Saved data entries

[Start of section]

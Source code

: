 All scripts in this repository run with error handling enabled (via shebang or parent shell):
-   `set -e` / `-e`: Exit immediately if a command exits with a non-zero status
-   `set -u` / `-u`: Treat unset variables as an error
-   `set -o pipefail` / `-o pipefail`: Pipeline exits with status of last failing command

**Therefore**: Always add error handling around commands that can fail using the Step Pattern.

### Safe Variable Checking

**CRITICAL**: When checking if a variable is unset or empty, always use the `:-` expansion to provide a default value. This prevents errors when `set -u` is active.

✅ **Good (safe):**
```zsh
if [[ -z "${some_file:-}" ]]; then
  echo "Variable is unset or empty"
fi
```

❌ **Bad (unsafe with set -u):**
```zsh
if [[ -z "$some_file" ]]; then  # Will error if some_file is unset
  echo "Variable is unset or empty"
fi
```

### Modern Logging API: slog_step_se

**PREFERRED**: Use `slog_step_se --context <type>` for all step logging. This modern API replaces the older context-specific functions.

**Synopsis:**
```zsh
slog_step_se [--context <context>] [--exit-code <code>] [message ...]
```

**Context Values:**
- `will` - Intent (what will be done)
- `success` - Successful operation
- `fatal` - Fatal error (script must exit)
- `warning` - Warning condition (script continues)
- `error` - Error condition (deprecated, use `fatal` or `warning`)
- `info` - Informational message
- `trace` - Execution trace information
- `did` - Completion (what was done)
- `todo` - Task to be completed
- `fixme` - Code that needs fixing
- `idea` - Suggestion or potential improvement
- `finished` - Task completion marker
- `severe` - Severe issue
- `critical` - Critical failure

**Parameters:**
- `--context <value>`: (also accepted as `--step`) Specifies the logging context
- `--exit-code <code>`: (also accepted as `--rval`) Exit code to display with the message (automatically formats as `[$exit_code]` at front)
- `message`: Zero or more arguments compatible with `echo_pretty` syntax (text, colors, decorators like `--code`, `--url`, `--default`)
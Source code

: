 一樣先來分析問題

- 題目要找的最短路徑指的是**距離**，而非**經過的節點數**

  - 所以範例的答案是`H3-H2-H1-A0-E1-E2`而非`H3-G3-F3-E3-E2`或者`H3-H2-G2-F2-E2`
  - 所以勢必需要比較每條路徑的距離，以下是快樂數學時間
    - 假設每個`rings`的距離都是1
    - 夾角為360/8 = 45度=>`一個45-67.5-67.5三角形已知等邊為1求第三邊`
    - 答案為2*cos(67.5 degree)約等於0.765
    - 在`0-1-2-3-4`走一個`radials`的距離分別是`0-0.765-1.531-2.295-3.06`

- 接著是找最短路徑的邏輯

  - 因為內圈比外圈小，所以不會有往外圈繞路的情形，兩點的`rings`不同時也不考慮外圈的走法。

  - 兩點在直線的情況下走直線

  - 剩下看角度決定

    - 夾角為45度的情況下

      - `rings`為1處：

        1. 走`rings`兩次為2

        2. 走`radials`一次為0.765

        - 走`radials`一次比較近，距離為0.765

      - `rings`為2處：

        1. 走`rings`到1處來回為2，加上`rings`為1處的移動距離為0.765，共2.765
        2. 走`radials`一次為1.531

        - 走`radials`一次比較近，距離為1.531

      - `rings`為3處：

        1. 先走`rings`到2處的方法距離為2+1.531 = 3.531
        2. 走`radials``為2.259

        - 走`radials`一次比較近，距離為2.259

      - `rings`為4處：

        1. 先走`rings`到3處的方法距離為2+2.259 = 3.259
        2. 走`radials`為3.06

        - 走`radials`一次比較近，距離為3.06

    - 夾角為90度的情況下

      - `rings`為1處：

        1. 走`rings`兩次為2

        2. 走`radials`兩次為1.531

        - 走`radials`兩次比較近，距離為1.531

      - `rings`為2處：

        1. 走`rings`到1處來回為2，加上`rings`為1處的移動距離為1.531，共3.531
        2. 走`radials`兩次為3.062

[End of section]

▸ Task item
The records above should be restated word for word in their entirety.

▸ Written response
Source code

: All scripts in this repository run with error handling enabled (via shebang or parent shell):
-   `set -e` / `-e`: Exit immediately if a command exits with a non-zero status
-   `set -u` / `-u`: Treat unset variables as an error
-   `set -o pipefail` / `-o pipefail`: Pipeline exits with status of last failing command

**Therefore**: Always add error handling around commands that can fail using the Step Pattern.

### Safe Variable Checking

**CRITICAL**: When checking if a variable is unset or empty, always use the `:-` expansion to provide a default value. This prevents errors when `set -u` is active.

✅ **Good (safe):**
```zsh
if [[ -z "${some_file:-}" ]]; then
  echo "Variable is unset or empty"
fi
```

❌ **Bad (unsafe with set -u):**
```zsh
if [[ -z "$some_file" ]]; then  # Will error if some_file is unset
  echo "Variable is unset or empty"
fi
```

### Modern Logging API: slog_step_se

**PREFERRED**: Use `slog_step_se --context <type>` for all step logging. This modern API replaces the older context-specific functions.

**Synopsis:**
```zsh
slog_step_se [--context <context>] [--exit-code <code>] [message ...]
```

**Context Values:**
- `will` - Intent (what will be done)
- `success` - Successful operation
- `fatal` - Fatal error (script must exit)
- `warning` - Warning condition (script continues)
- `error` - Error condition (deprecated, use `fatal` or `warning`)
- `info` - Informational message
- `trace` - Execution trace information
- `did` - Completion (what was done)
- `todo` - Task to be completed
- `fixme` - Code that needs fixing
- `idea` - Suggestion or potential improvement
- `finished` - Task completion marker
- `severe` - Severe issue
- `critical` - Critical failure

**Parameters:**
- `--context <value>`: (also accepted as `--step`) Specifies the logging context
- `--exit-code <code>`: (also accepted as `--rval`) Exit code to display with the message (automatically formats as `[$exit_code]` at front)
- `message`: Zero or more arguments compatible with `echo_pretty` syntax (text, colors, decorators like `--code`, `--url`, `--default`)
Source code

: 一樣先來分析問題

- 題目要找的最短路徑指的是**距離**，而非**經過的節點數**

  - 所以範例的答案是`H3-H2-H1-A0-E1-E2`而非`H3-G3-F3-E3-E2`或者`H3-H2-G2-F2-E2`
  - 所以勢必需要比較每條路徑的距離，以下是快樂數學時間
    - 假設每個`rings`的距離都是1
    - 夾角為360/8 = 45度=>`一個45-67.5-67.5三角形已知等邊為1求第三邊`
    - 答案為2*cos(67.5 degree)約等於0.765
    - 在`0-1-2-3-4`走一個`radials`的距離分別是`0-0.765-1.531-2.295-3.06`

- 接著是找最短路徑的邏輯

  - 因為內圈比外圈小，所以不會有往外圈繞路的情形，兩點的`rings`不同時也不考慮外圈的走法。

  - 兩點在直線的情況下走直線

  - 剩下看角度決定

    - 夾角為45度的情況下

      - `rings`為1處：

        1. 走`rings`兩次為2

        2. 走`radials`一次為0.765

        - 走`radials`一次比較近，距離為0.765

      - `rings`為2處：

        1. 走`rings`到1處來回為2，加上`rings`為1處的移動距離為0.765，共2.765
        2. 走`radials`一次為1.531

        - 走`radials`一次比較近，距離為1.531

      - `rings`為3處：

        1. 先走`rings`到2處的方法距離為2+1.531 = 3.531
        2. 走`radials``為2.259

        - 走`radials`一次比較近，距離為2.259

      - `rings`為4處：

        1. 先走`rings`到3處的方法距離為2+2.259 = 3.259
        2. 走`radials`為3.06

        - 走`radials`一次比較近，距離為3.06

    - 夾角為90度的情況下

      - `rings`為1處：

        1. 走`rings`兩次為2

        2. 走`radials`兩次為1.531

        - 走`radials`兩次比較近，距離為1.531

      - `rings`為2處：

        1. 走`rings`到1處來回為2，加上`rings`為1處的移動距離為1.531，共3.531
        2. 走`radials`兩次為3.062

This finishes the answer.